=== Provided records ===
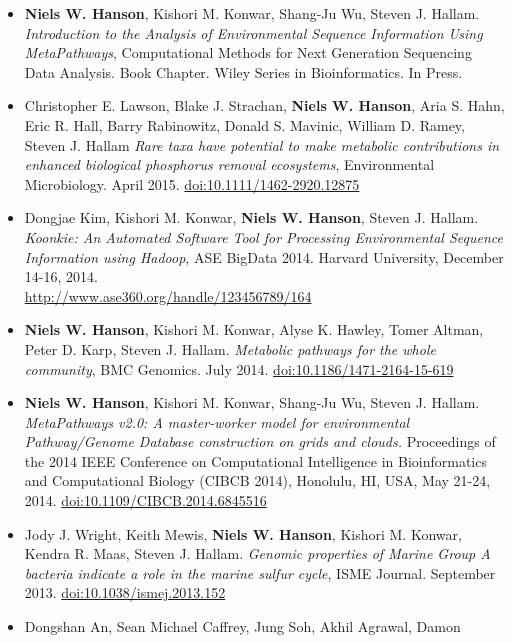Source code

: \documentclass[print]{hanson_cv} %
\begin{document}
\begin{itemize}
\item
  \textbf{Niels W. Hanson}, Kishori M. Konwar, Shang-Ju Wu, Steven J. Hallam. \emph{Introduction to the Analysis of Environmental Sequence Information Using MetaPathways}, Computational Methods for Next Generation Sequencing Data Analysis. Book Chapter. Wiley Series in Bioinformatics. In Press.
\item
  Christopher E. Lawson, Blake J. Strachan, \textbf{Niels W. Hanson}, Aria S. Hahn, Eric R. Hall, Barry Rabinowitz, Donald S. Mavinic, William D. Ramey, Steven J. Hallam \emph{Rare taxa have potential to make metabolic contributions in enhanced biological phosphorus removal ecosystems}, Environmental Microbiology. April 2015. \href{http://dx.doi.org/10.1111/1462-2920.12875}{doi:10.1111/1462-2920.12875} 
\item
  Dongjae Kim, Kishori M. Konwar, \textbf{Niels W. Hanson}, Steven J.
  Hallam. \emph{Koonkie: An Automated Software Tool for Processing
  Environmental Sequence Information using Hadoop}, ASE BigData 2014.
  Harvard University, December 14-16,
  2014.\\\href{http://www.ase360.org/handle/123456789/164}{http://www.ase360.org/handle/123456789/164}
\item
  \textbf{Niels W. Hanson}, Kishori M. Konwar, Alyse K. Hawley, Tomer
  Altman, Peter D. Karp, Steven J. Hallam. \emph{Metabolic pathways for
  the whole community}, BMC Genomics. July 2014.
  \href{http://dx.doi.org/10.1186/1471-2164-15-619}{doi:10.1186/1471-2164-15-619}
\item
  \textbf{Niels W. Hanson}, Kishori M. Konwar, Shang-Ju Wu, Steven J.
  Hallam. \emph{MetaPathways v2.0: A master-worker model for
  environmental Pathway/Genome Database construction on grids and
  clouds.} Proceedings of the 2014 IEEE Conference on Computational
  Intelligence in Bioinformatics and Computational Biology (CIBCB 2014),
  Honolulu, HI, USA, May 21-24, 2014.
  \href{http://ieeexplore.ieee.org/xpl/articleDetails.jsp?arnumber=6845516}{doi:10.1109/CIBCB.2014.6845516}
\item
  Jody J. Wright, Keith Mewis, \textbf{Niels W. Hanson}, Kishori M.
  Konwar, Kendra R. Maas, Steven J. Hallam. \emph{Genomic properties of
  Marine Group A bacteria indicate a role in the marine sulfur cycle},
  ISME Journal. September 2013.
  \href{http://dx.doi.org/10.1038/ismej.2013.152}{doi:10.1038/ismej.2013.152}
\item
  Dongshan An, Sean Michael Caffrey, Jung Soh, Akhil Agrawal, Damon

\end{itemize}
\end{document}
===
■ **Exercise description**:
Looking at the data above, return every line from the one with "environmental Pathway/Genome Database" down to the one with "Honolulu, HI, USA, May 21-24, 2014.", exactly and inclusively.

■ **Task result**:
  environmental Pathway/Genome Database construction on grids and
  clouds.} Proceedings of the 2014 IEEE Conference on Computational
  Intelligence in Bioinformatics and Computational Biology (CIBCB 2014),
  Honolulu, HI, USA, May 21-24, 2014.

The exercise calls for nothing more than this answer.